-- Opening Marker --

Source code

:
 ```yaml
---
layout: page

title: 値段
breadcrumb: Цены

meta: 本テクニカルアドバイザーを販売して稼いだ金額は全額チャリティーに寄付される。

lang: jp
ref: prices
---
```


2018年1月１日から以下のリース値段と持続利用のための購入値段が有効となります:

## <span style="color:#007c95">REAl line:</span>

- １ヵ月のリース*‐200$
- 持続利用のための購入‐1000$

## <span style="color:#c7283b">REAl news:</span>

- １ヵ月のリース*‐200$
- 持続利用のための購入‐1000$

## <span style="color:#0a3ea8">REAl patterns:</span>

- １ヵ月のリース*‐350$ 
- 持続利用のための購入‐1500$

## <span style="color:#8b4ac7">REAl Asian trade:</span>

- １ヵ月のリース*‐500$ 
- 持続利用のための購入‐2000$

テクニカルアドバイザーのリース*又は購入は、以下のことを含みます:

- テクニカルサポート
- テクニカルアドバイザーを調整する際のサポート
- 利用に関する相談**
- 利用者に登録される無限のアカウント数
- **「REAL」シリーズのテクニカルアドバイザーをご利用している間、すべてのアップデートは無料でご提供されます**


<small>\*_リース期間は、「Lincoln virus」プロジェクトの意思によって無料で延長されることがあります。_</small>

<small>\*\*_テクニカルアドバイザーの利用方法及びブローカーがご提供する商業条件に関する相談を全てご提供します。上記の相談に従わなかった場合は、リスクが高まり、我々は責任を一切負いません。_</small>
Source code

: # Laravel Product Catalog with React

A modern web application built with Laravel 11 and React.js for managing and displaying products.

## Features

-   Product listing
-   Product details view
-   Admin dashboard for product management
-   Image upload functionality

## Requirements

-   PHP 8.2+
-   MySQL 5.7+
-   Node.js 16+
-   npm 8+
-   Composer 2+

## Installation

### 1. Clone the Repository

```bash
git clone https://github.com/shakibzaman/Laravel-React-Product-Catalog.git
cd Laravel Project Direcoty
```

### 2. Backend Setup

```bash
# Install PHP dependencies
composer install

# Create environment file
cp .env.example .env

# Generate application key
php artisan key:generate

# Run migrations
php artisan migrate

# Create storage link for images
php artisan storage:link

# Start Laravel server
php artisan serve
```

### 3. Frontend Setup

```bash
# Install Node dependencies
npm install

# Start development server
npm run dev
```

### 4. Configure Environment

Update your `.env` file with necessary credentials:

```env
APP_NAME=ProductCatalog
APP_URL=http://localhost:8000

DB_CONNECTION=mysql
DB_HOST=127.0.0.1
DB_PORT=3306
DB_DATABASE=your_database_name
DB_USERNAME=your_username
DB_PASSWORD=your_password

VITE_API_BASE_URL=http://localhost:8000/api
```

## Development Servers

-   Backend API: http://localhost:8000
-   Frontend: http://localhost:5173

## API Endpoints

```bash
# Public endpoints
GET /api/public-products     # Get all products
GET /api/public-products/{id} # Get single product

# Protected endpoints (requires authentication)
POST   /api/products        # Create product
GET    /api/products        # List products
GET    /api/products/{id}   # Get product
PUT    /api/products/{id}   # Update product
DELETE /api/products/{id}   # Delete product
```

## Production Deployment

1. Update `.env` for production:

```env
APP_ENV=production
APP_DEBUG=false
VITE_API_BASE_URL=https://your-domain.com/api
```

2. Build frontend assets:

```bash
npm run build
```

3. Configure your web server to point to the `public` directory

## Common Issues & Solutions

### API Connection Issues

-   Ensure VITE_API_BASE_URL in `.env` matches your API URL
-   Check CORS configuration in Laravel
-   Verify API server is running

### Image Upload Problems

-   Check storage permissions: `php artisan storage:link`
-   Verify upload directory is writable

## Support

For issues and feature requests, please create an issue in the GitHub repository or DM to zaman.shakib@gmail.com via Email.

-- Closing Marker --
-- Opening Marker --

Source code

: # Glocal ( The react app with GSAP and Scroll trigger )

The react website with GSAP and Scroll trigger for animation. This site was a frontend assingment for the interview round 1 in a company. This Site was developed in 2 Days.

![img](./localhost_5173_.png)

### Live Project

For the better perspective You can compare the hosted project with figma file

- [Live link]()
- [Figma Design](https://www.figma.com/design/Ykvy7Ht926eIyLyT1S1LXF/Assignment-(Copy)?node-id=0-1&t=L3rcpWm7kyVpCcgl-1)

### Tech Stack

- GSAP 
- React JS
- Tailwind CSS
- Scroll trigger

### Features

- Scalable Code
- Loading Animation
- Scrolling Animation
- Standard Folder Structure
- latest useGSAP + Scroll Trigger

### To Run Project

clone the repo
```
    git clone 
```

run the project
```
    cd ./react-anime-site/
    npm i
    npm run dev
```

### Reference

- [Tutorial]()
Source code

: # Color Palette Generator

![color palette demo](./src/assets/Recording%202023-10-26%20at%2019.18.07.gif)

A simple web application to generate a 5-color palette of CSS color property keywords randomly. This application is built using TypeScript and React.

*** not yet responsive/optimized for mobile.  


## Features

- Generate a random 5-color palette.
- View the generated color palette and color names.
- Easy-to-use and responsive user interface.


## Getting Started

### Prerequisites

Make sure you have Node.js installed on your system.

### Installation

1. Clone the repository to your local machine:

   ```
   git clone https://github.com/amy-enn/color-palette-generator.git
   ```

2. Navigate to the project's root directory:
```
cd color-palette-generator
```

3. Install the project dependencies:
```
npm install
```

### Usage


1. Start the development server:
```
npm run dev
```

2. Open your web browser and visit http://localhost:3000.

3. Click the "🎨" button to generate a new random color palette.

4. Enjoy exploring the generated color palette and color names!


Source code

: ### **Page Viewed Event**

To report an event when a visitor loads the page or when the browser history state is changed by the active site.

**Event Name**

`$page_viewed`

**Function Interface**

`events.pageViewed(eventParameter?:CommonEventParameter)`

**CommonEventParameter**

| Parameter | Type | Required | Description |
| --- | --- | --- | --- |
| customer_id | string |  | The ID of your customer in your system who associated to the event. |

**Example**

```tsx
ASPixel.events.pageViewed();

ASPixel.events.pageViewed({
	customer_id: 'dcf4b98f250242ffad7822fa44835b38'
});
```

-- Closing Marker --

> **How to complete this task**
The exact lines of the material above starting at the one that contains "### Features" and ending at the one that contains "A simple web" are what to retype; leave out everything else.

> **Solution to this exercise**
### Features

- Scalable Code
- Loading Animation
- Scrolling Animation
- Standard Folder Structure
- latest useGSAP + Scroll Trigger

### To Run Project

clone the repo
```
    git clone 
```

run the project
```
    cd ./react-anime-site/
    npm i
    npm run dev
```

### Reference

- [Tutorial]()
Source code

: # Color Palette Generator

![color palette demo](./src/assets/Recording%202023-10-26%20at%2019.18.07.gif)

A simple web application to generate a 5-color palette of CSS color property keywords randomly. This application is built using TypeScript and React.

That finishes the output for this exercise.